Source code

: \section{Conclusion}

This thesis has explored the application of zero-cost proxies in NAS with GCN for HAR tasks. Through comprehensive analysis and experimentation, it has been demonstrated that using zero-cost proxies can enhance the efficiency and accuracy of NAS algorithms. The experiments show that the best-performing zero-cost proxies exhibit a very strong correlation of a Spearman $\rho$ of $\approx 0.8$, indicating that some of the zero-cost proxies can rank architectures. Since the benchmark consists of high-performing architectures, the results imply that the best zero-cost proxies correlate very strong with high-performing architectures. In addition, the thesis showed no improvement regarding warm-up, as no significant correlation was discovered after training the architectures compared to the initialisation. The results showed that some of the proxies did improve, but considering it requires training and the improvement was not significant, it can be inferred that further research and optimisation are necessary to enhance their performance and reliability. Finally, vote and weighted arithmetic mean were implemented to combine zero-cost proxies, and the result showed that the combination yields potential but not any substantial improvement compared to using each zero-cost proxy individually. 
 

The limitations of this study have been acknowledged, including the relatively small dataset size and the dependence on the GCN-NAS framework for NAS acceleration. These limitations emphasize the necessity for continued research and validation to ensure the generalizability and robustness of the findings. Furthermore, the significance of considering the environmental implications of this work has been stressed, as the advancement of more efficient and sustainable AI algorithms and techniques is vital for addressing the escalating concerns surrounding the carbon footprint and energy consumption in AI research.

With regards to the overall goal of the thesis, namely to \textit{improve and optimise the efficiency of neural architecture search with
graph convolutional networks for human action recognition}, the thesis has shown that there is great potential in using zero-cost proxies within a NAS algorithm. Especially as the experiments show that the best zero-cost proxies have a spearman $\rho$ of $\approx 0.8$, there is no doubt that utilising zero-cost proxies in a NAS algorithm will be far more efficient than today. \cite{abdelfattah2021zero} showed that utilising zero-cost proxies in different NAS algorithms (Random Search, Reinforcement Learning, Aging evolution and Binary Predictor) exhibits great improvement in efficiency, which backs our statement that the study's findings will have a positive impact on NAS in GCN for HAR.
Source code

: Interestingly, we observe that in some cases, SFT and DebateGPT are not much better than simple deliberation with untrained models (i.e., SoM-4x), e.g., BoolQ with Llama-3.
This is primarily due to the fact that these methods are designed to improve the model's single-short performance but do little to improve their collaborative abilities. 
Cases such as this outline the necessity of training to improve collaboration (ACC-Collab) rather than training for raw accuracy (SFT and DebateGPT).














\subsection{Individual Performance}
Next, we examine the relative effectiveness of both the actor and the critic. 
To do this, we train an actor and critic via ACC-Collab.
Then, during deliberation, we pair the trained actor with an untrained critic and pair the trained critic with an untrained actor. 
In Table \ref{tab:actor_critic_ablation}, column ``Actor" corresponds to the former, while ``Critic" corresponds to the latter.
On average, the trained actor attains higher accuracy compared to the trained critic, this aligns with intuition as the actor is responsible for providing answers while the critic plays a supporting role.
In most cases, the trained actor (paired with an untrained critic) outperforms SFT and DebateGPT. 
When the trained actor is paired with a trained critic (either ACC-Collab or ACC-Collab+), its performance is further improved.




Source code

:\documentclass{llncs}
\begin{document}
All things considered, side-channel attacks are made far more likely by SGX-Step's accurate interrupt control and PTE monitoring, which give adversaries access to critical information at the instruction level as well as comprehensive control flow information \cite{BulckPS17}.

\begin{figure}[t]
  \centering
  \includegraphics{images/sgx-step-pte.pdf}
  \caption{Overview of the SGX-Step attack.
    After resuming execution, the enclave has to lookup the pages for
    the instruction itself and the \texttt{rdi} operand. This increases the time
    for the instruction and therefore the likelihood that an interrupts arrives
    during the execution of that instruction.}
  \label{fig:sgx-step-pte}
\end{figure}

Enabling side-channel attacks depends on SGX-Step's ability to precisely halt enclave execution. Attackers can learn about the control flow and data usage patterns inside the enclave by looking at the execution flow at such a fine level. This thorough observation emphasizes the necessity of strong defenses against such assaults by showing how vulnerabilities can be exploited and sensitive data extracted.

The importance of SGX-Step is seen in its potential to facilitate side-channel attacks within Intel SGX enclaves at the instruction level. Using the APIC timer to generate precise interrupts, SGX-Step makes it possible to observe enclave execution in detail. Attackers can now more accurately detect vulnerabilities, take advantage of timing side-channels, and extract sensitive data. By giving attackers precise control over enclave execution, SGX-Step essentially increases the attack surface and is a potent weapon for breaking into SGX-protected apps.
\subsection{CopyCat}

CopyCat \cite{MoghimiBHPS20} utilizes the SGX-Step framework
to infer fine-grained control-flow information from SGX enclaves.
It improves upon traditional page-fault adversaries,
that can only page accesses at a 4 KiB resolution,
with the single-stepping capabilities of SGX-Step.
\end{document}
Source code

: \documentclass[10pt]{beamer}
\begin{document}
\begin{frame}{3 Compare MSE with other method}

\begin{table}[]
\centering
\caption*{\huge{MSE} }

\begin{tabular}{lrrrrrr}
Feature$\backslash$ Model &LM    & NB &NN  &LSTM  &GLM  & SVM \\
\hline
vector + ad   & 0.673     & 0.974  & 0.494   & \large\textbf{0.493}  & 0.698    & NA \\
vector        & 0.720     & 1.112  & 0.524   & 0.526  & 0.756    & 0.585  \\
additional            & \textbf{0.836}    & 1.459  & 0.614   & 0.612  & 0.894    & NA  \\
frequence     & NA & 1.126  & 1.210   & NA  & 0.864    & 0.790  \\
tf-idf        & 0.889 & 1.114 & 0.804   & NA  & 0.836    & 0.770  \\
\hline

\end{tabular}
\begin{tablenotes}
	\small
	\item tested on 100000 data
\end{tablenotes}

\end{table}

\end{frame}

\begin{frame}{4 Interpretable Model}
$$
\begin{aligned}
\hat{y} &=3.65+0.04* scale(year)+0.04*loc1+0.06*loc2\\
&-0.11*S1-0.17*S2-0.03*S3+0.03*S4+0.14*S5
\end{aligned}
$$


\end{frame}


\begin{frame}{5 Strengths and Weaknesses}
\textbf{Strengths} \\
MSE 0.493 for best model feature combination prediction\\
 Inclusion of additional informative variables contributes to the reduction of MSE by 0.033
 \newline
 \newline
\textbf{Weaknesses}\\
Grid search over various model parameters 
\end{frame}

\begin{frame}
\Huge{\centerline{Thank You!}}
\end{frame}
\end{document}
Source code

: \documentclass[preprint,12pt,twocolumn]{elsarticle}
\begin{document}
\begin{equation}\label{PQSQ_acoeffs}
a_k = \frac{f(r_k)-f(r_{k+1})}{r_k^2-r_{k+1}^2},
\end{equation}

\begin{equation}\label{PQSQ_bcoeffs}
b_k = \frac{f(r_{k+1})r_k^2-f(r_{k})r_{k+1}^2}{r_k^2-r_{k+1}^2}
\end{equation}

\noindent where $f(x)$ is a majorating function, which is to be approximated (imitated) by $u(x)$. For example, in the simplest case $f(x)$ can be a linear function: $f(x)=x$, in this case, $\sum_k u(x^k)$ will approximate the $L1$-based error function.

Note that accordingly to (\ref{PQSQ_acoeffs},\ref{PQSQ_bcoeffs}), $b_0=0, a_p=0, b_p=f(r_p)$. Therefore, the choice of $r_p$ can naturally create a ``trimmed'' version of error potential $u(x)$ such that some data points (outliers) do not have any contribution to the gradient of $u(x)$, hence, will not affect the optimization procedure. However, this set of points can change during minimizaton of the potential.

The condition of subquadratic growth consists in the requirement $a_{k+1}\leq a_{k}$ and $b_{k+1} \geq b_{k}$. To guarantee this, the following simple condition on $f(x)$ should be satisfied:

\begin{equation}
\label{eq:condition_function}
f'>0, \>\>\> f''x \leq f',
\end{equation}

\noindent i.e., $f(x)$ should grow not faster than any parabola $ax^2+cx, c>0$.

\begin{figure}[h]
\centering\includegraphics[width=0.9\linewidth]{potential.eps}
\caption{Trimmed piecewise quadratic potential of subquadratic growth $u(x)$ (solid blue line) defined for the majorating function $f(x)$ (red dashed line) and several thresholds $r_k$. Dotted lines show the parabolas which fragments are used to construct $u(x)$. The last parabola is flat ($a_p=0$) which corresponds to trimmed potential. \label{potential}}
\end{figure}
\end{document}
○ ○ ○ ○ ○
» **Action item**:
Please copy out each line of the material that holds the string "observe".

» **Answer to the exercise**:
: Interestingly, we observe that in some cases, SFT and DebateGPT are not much better than simple deliberation with untrained models (i.e., SoM-4x), e.g., BoolQ with Llama-3.
The importance of SGX-Step is seen in its potential to facilitate side-channel attacks within Intel SGX enclaves at the instruction level. Using the APIC timer to generate precise interrupts, SGX-Step makes it possible to observe enclave execution in detail. Attackers can now more accurately detect vulnerabilities, take advantage of timing side-channels, and extract sensitive data. By giving attackers precise control over enclave execution, SGX-Step essentially increases the attack surface and is a potent weapon for breaking into SGX-protected apps.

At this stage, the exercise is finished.